Pendant un délai de deux ans, le législateur a souhaité que la commission nationale des accidents médicaux puissent inscrire au titre d’experts en accidents médicaux, en raison de leur qualification particulière en matière d’accidents médicaux, des experts qui ne sont pas inscrits sur une des listes prévues par la loi du 29 juin 1971 relative aux experts judiciaires. On peut constater le souci de ne pas bloquer le fonctionnement des commissions régionales de conciliation.

-Le déroulement de l’expertise

La commission régionale saisit en principe un collège d’experts choisis sur la liste nationale après s’être assuré qu’ils remplissent toutes les conditions propres à garantir leur indépendance vis-à-vis des parties. Cette expertise est en règle générale et sauf exception collégiale. La commission garde la faculté de désigner un seul expert lorsque cela est nécessaire. La commission régionale fixe la mission d’expertise ainsi que le délai dans lequel le rapport doit être déposé.

Le collège d’experts ou l’expert disposent d’un pouvoir d’instruction assez large : ils pourront effectuer toute investigation et demander la communication de tout document qu'ils jugent utiles ou nécessaires sans que puisse leur être opposé le secret médical ou professionnel.

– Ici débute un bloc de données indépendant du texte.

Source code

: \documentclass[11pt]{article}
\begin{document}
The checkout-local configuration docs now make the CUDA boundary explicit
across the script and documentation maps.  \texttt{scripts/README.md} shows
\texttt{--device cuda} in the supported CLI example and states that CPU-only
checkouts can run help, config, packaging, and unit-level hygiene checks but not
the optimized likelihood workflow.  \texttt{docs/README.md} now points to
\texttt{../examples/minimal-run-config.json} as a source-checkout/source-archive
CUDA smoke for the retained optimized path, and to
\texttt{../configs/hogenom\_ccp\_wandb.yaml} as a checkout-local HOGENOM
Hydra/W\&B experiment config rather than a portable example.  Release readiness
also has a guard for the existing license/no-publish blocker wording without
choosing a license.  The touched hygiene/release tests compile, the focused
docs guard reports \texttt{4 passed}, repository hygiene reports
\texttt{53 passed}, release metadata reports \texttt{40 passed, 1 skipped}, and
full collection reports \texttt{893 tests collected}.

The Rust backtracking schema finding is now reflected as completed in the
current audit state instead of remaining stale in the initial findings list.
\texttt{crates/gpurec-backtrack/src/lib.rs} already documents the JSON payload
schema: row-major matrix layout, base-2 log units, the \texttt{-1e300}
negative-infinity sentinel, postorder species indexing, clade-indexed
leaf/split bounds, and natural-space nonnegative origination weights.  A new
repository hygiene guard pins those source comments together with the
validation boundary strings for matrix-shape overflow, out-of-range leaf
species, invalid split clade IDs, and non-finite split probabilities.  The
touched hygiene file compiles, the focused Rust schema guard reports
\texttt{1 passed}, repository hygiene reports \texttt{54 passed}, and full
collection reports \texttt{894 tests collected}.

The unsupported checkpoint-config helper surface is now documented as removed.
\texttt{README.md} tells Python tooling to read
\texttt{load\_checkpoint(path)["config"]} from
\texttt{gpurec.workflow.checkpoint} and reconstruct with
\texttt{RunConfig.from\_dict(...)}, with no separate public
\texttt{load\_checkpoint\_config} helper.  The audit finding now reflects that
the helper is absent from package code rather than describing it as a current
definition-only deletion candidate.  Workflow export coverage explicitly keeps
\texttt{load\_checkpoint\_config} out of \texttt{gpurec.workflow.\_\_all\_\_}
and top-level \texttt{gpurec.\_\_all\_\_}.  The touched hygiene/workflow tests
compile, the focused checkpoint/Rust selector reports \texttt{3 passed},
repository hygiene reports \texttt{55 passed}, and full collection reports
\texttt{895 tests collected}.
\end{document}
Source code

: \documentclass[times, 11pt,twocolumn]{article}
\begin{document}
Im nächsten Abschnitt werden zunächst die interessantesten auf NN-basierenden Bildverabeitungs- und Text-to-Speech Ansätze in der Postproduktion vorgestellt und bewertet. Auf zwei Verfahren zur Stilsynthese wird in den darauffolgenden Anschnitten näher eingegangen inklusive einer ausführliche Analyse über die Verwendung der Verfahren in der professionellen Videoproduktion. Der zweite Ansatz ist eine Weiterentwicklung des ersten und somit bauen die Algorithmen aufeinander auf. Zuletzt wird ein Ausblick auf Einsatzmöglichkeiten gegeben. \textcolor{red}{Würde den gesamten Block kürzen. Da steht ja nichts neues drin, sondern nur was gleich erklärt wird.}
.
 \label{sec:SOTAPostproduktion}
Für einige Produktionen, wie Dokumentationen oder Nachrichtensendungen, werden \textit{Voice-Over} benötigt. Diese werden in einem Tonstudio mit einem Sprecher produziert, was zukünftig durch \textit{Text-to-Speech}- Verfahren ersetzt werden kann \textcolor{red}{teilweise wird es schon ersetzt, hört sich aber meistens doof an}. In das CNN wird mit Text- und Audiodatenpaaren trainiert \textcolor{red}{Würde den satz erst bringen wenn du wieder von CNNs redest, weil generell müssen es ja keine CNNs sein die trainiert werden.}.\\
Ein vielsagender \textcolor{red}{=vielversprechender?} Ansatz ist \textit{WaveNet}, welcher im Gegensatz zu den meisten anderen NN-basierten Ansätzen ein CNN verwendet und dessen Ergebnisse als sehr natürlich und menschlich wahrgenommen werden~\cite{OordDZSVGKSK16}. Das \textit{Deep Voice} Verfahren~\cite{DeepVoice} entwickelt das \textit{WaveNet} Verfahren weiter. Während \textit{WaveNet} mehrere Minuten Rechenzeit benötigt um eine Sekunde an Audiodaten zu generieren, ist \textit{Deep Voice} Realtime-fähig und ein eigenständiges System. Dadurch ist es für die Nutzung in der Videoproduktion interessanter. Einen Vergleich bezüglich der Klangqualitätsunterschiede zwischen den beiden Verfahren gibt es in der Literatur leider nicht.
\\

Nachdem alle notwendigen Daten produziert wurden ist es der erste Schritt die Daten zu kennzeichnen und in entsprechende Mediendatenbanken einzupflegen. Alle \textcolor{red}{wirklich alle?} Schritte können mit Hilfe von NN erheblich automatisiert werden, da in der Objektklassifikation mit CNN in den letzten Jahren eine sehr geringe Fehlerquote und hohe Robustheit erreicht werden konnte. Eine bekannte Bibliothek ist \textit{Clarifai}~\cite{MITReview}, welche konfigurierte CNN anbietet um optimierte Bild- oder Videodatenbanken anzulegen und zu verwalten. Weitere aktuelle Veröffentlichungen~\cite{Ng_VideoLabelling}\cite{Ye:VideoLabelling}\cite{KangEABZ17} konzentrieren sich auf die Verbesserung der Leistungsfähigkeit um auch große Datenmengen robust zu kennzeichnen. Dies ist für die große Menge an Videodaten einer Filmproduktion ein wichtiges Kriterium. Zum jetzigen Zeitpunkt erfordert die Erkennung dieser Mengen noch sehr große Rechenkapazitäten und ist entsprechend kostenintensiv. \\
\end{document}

En cas de carence des parties dans la transmission des documents, la commission régionale peut autoriser l’expert à rendre son rapport en l’état et tenir compte de l’attitude des parties dans son avis. En outre, l’expertise doit respecter le principe du contradictoire, ce qui permet aux parties d’être présentes ou éventuellement assistées d’une ou plusieurs personnes de leur choix ou qu’elles aient été dûment appelées. Enfin, dans le cadre de cette procédure non contentieuse, l’expertise est gratuite pour les victimes ou leurs ayants droit. Les frais sont pris en charge par l’Office national d’indemnisation des accidents médicaux sous réserve d’un éventuel remboursement par l’assureur si une responsabilité est ultérieurement admise. C’est la raison pour laquelle, l’Office national d’indemnisation des accidents médicaux est informé des missions d’expertise.